Choking Off Our Past

Historical preservation in the United States got hit by a freight train when President Obama recently released his FY2011 budget. The President’s budget eliminates funding for Save America’s Treasures and Preserve America programs and cuts funding for National Heritage Areas by 50 percent. Those are the hardest financial hits historical preservation has taken in more than 20 years.

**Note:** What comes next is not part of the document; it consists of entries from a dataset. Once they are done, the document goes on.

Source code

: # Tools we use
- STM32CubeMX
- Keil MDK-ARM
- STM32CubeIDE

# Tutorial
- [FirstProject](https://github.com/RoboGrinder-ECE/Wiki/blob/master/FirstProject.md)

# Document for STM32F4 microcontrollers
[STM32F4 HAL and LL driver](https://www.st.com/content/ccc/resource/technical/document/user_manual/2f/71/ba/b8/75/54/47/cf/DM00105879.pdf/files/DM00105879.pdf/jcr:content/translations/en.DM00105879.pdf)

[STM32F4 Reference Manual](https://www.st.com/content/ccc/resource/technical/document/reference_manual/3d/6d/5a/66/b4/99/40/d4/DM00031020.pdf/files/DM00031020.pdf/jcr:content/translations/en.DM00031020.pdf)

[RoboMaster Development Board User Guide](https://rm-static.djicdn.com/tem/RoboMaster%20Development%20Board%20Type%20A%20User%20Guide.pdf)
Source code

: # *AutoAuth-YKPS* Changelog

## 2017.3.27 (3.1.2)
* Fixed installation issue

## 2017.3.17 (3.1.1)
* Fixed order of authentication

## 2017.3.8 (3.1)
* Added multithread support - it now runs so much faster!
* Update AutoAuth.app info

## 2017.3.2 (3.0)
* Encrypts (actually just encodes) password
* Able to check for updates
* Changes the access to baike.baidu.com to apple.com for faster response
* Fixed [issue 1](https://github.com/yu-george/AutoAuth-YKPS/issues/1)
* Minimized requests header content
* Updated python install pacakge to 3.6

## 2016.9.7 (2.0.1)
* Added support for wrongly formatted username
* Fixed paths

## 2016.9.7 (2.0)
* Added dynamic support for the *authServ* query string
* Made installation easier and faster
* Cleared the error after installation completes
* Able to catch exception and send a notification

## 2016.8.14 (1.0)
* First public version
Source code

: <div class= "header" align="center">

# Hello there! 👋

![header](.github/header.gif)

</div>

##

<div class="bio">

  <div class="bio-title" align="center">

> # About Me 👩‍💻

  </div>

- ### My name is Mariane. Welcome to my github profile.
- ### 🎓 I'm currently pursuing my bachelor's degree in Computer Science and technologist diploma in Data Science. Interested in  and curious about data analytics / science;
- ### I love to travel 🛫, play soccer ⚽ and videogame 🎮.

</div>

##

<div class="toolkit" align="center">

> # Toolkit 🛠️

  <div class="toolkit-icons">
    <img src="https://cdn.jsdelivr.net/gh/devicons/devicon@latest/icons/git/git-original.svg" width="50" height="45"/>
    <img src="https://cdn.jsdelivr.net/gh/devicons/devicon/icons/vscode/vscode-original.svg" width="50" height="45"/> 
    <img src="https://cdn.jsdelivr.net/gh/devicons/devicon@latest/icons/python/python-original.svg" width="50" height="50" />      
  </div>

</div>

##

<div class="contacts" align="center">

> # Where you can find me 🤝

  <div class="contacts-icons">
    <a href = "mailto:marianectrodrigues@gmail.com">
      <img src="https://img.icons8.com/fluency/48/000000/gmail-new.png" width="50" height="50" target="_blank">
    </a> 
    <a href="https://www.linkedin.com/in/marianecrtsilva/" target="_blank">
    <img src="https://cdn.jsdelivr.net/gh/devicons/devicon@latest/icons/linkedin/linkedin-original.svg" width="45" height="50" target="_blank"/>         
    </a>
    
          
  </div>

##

Historical preservation in the United States depends upon the federal government to monitor it. There is no college, university, think tank or news organization tracking the billions of local, state and federal dollars spent annually on historical preservation. No annual report is issued showing where preservation dollars are going, whether the money is being used wisely and what is being overlooked that needs to be preserved. Overseeing these efforts is essential.
 
The National Trust for Historic Preservation is one organization that attempts to do some of this. Its goal is to protect critical pieces of the country’s history. It is responsible for preserving national artifacts in addition to maintaining dozens of projects from the Lower East Side Tenement Museum in New York City to Acoma Sky City in New Mexico. NTHP activists are gathering in the nation’s capitol this week for their annual lobby day. The release of the President Obama’s budget has turned that day into historic preservation advocacy week. The trust people will need all the intelligence and good fortune they can muster to reverse the budget cuts.
 
There is only one real unwritten rule of historical preservation, and it’s generally followed. No generation erects a monument to itself. Life requires each one to get a bloody nose or two before judging achievement and erecting monuments to honor the past. And it may take two or three generations before a firm and generally accepted interpretation of an event emerges. It is the only way of ensuring these manmade icons to human history have real meaning and are worthy of a descendant’s resources to preserve them.
 
No project is more emblematic of historic preservation and why we do it than the current efforts aimed at protecting the Apollo 11 landing site and 106 pieces of equipment left at Tranquility Base on the lunar surface. Enshrining the site where mankind first set foot on the moon goes to the root of the modern argument for protecting the past.
 
When Buzz Aldrin and Neil Armstrong jettisoned tools and nonessential items on July 20, 1969, to return to the orbiting command module, they didn’t know they were creating humanity’s first recorded off-world archaeology site. That Tranquility Base would be regarded as a monument in the annals of earth history was known from the moment they left the lunar surface.
 
Their phenomenal achievement took eight years of grueling teamwork by some of the nation’s greatest minds. Aldrin and Armstrong were the first of 12 Americans who set foot on the moon. The United States captured the world’s imagination with the effort, reignited humanity’s innate love of exploration, and established the United States as the dominating space power. The promise of establishing a base on the moon was soon compromised for the shuttle program and a near-earth space station.
 
The will to capitalize on the experience of the United States and evoke what President Kennedy set forward when he approved “landing a man on the moon and returning him safely to earth” didn’t materialize. This successful effort gave way instead to a series of science projects unrelated to manned exploration. We’re still the spacefaring nation of the world, but just barely.
 
That’s why preserving the 41-year-old Tranquility Base landing site is a national responsibility. It will protect the landing ground that marked a first in the human experience and commemorate an era of original thinking in the United States. It will also serve as an exploring milestone for succeeding generations to measure their own accomplishments.
 
Such efforts to create historical monuments are modern equivalents to the preservationists who repaired the American flag flown over Baltimore Harbor that inspired Francis Scott Key to pen “The Star Spangled Banner.” Funding cuts for NTHP now threaten such projects. They also put at risk the maintenance of historic buildings from the Old North Church to the laboratories of the Manhattan Project. These artifacts, monuments and sites guard the baseline of United States history and protect this nation’s incredible story from its founding on earth to the landing on the moon. Their continued preservation is essential. If NTHP activists can’t convince Congress to override this decision, the president’s financial gutting of historical preservation will have far-reaching effects on American culture.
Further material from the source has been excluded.